D'après Marrakchi, les retards prolongés dans la mise en œuvre des réformes budgétaires ont accentué les lacunes du budget de l'Etat qui ont fait leur apparition, depuis plusieurs années, et qui puisent leur origine dans ce solde primaire négatif. Pour combler ce déficit primaire, l'Etat a souvent recouru à l'endettement, ce qui a conduit, dans la durée, à l'accumulation de la dette. " On ne peut pas être dans une position normale, si on a un solde primaire négatif. Ce qui est notre cas depuis des années et qui veut dire qu'on est obligé d'emprunter pour pouvoir financer les salaires et les interventions de l'Etat...

Les besoins de financement sont de plus en plus importants et ne cessent de croître d'année en année", a-t-elle précisé.

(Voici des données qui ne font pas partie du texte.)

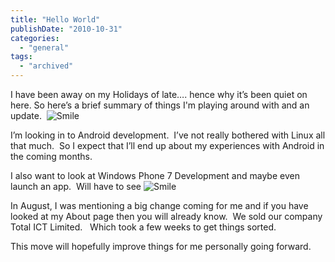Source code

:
 ```yaml
---
title: "Hello World"
publishDate: "2010-10-31"
categories: 
  - "general"
tags:
  - "archived"
---
```


I have been away on my Holidays of late…. hence why it’s been quiet on here. So here’s a brief summary of things I'm playing around with and an update.  ![Smile](https://ramberlinggeek.co.uk/wp-content/uploads/2010/10/wlEmoticon-smile.png)

I’m looking in to Android development.  I’ve not really bothered with Linux all that much.  So I expect that I’ll end up about my experiences with Android in the coming months.

I also want to look at Windows Phone 7 Development and maybe even launch an app.  Will have to see ![Smile](https://ramberlinggeek.co.uk/wp-content/uploads/2010/10/wlEmoticon-smile.png)

In August, I was mentioning a big change coming for me and if you have looked at my About page then you will already know.  We sold our company Total ICT Limited.   Which took a few weeks to get things sorted. 

This move will hopefully improve things for me personally going forward.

La professeure a, par ailleurs, ajouté qu'au cours des trois dernières années, la structure de la dette a connu un changement, avec l'apparition de la tendance haussière de l'endettement intérieur qui s'explique par le retard accusé dans la conclusion d'un accord avec le FMI, qui compromet l'accès de la Tunisie aux financements extérieurs.

Les solutions préconisées : application de la vérité des prix, transition énergétique ...

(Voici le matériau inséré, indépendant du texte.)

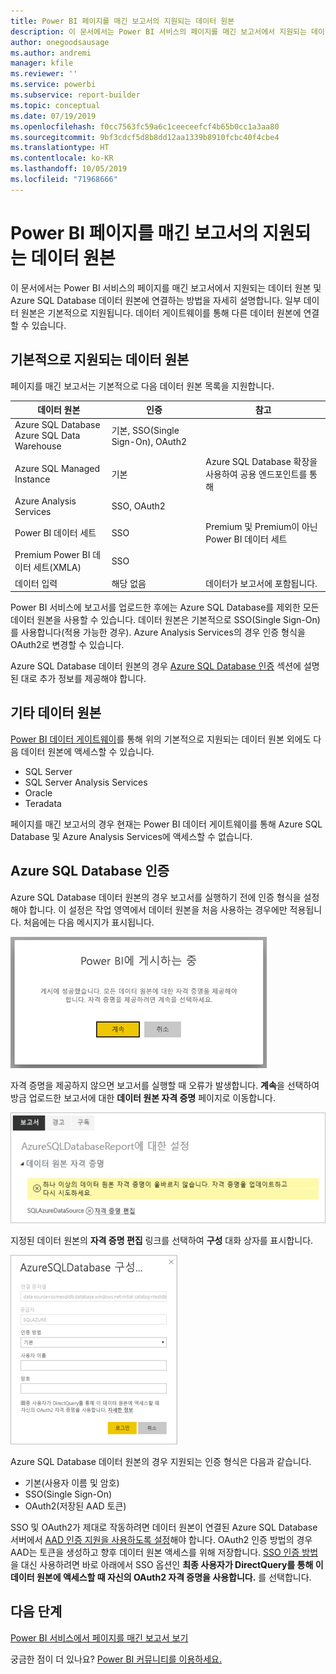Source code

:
 ```yaml
---
title: Power BI 페이지를 매긴 보고서의 지원되는 데이터 원본
description: 이 문서에서는 Power BI 서비스의 페이지를 매긴 보고서에서 지원되는 데이터 원본 및 Azure SQL Database 데이터 원본에 연결하는 방법을 알아봅니다.
author: onegoodsausage
ms.author: andremi
manager: kfile
ms.reviewer: ''
ms.service: powerbi
ms.subservice: report-builder
ms.topic: conceptual
ms.date: 07/19/2019
ms.openlocfilehash: f0cc7563fc59a6c1ceeceefcf4b65b0cc1a3aa80
ms.sourcegitcommit: 9bf3cdcf5d8b8dd12aa1339b8910fcbc40f4cbe4
ms.translationtype: HT
ms.contentlocale: ko-KR
ms.lasthandoff: 10/05/2019
ms.locfileid: "71968666"
---
```

# <a name="supported-data-sources-for-power-bi-paginated-reports"></a>Power BI 페이지를 매긴 보고서의 지원되는 데이터 원본

이 문서에서는 Power BI 서비스의 페이지를 매긴 보고서에서 지원되는 데이터 원본 및 Azure SQL Database 데이터 원본에 연결하는 방법을 자세히 설명합니다. 일부 데이터 원본은 기본적으로 지원됩니다. 데이터 게이트웨이를 통해 다른 데이터 원본에 연결할 수 있습니다.

## <a name="natively-supported-data-sources"></a>기본적으로 지원되는 데이터 원본

페이지를 매긴 보고서는 기본적으로 다음 데이터 원본 목록을 지원합니다.

| 데이터 원본 | 인증 | 참고 |
| --- | --- | --- |
| Azure SQL Database <br>Azure SQL Data Warehouse | 기본, SSO(Single Sign-On), OAuth2 |   |
| Azure SQL Managed Instance | 기본 | Azure SQL Database 확장을 사용하여 공용 엔드포인트를 통해  |
| Azure Analysis Services | SSO, OAuth2 |   |
| Power BI 데이터 세트 | SSO | Premium 및 Premium이 아닌 Power BI 데이터 세트 |
| Premium Power BI 데이터 세트(XMLA) | SSO |   |
| 데이터 입력 | 해당 없음 | 데이터가 보고서에 포함됩니다. |

Power BI 서비스에 보고서를 업로드한 후에는 Azure SQL Database를 제외한 모든 데이터 원본을 사용할 수 있습니다. 데이터 원본은 기본적으로 SSO(Single Sign-On)를 사용합니다(적용 가능한 경우). Azure Analysis Services의 경우 인증 형식을 OAuth2로 변경할 수 있습니다.

Azure SQL Database 데이터 원본의 경우 [Azure SQL Database 인증](#azure-sql-database-authentication) 섹션에 설명된 대로 추가 정보를 제공해야 합니다.

## <a name="other-data-sources"></a>기타 데이터 원본

[Power BI 데이터 게이트웨이](service-gateway-onprem.md)를 통해 위의 기본적으로 지원되는 데이터 원본 외에도 다음 데이터 원본에 액세스할 수 있습니다.

- SQL Server
- SQL Server Analysis Services
- Oracle
- Teradata

페이지를 매긴 보고서의 경우 현재는 Power BI 데이터 게이트웨이를 통해 Azure SQL Database 및 Azure Analysis Services에 액세스할 수 없습니다.

## <a name="azure-sql-database-authentication"></a>Azure SQL Database 인증

Azure SQL Database 데이터 원본의 경우 보고서를 실행하기 전에 인증 형식을 설정해야 합니다. 이 설정은 작업 영역에서 데이터 원본을 처음 사용하는 경우에만 적용됩니다. 처음에는 다음 메시지가 표시됩니다.

![Power BI에 게시하는 중](media/paginated-reports-data-sources/power-bi-paginated-publishing.png)

자격 증명을 제공하지 않으면 보고서를 실행할 때 오류가 발생합니다. **계속**을 선택하여 방금 업로드한 보고서에 대한 **데이터 원본 자격 증명** 페이지로 이동합니다.

![Azure SQL Database 설정](media/paginated-reports-data-sources/power-bi-paginated-settings-azure-sql.png)

지정된 데이터 원본의 **자격 증명 편집** 링크를 선택하여 **구성** 대화 상자를 표시합니다.

![Azure SQL Database 구성](media/paginated-reports-data-sources/power-bi-paginated-configure-azure-sql.png)

Azure SQL Database 데이터 원본의 경우 지원되는 인증 형식은 다음과 같습니다.

- 기본(사용자 이름 및 암호)
- SSO(Single Sign-On)
- OAuth2(저장된 AAD 토큰)

SSO 및 OAuth2가 제대로 작동하려면 데이터 원본이 연결된 Azure SQL Database 서버에서 [AAD 인증 지원을 사용하도록 설정](https://docs.microsoft.com/azure/sql-database/sql-database-aad-authentication-configure)해야 합니다. OAuth2 인증 방법의 경우 AAD는 토큰을 생성하고 향후 데이터 원본 액세스를 위해 저장합니다. [SSO 인증 방법](https://docs.microsoft.com/power-bi/service-azure-sql-database-with-direct-connect#single-sign-on)을 대신 사용하려면 바로 아래에서 SSO 옵션인 **최종 사용자가 DirectQuery를 통해 이 데이터 원본에 액세스할 때 자신의 OAuth2 자격 증명을 사용합니다.** 를 선택합니다.
  
## <a name="next-steps"></a>다음 단계

[Power BI 서비스에서 페이지를 매긴 보고서 보기](paginated-reports-view-power-bi-service.md)

궁금한 점이 더 있나요? [Power BI 커뮤니티를 이용하세요.](http://community.powerbi.com/)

Plusieurs échéances vont ponctuer l'année 2023, mais le plus problématique selon l'économiste c'est le paiement des dettes en devises. " En plus des remboursements locaux en BTA, aujourd'hui nous émettons des BTC pour rembourser des BTA. Ce n'est pas le schéma de financement idéal mais c'est le cas. On finance le moyen terme avec du court terme. C'est problématique mais le problème se pose plus pour les crédits en devise que pour les emprunts en monnaie locale", a -t-elle détaillé. Marrakchi a affirmé qu'avec la dégradation de la note de quatre banques tunisiennes et le remboursement programmé des prêts syndiqués en devise (qui assèchent les liquidités en devises au niveau des banques), la marge de manœuvre est quasi réduite: La Tunisie n'a pas d'autres choix que de recourir au FMI.

"Le montant du prêt n'est pas important, ce qui est important c'est de mener ces réformes pour pouvoir assainir cette situation budgétaire qui est devenue intenable", a-t-elle expliqué. S'agissant des solutions préconisées, l'économiste a souligné qu'il est d'abord nécessaire de réduire les dépenses de l'Etat en procédant à une réallocation des ressources budgétaires. Ensuite, pour alléger la pression sur les réserves en devises, Marrakchi a souligné l'importance d'accélérer la transition énergétique pour réduire l'importation de l'énergie (le déficit énergétique est aux alentours de 40%) et d'appliquer la vérité des prix. "Si on fait cette réforme, nos importations en blé dur vont drastiquement diminuer, et on peut même atteindre l'autosuffisance en matière de blé dur", fait-elle remarquer. Pour l'économiste, le péché originel ne réside pas dans la question problématique du déficit mais plutôt dans l'incapacité du pays à créer la richesse.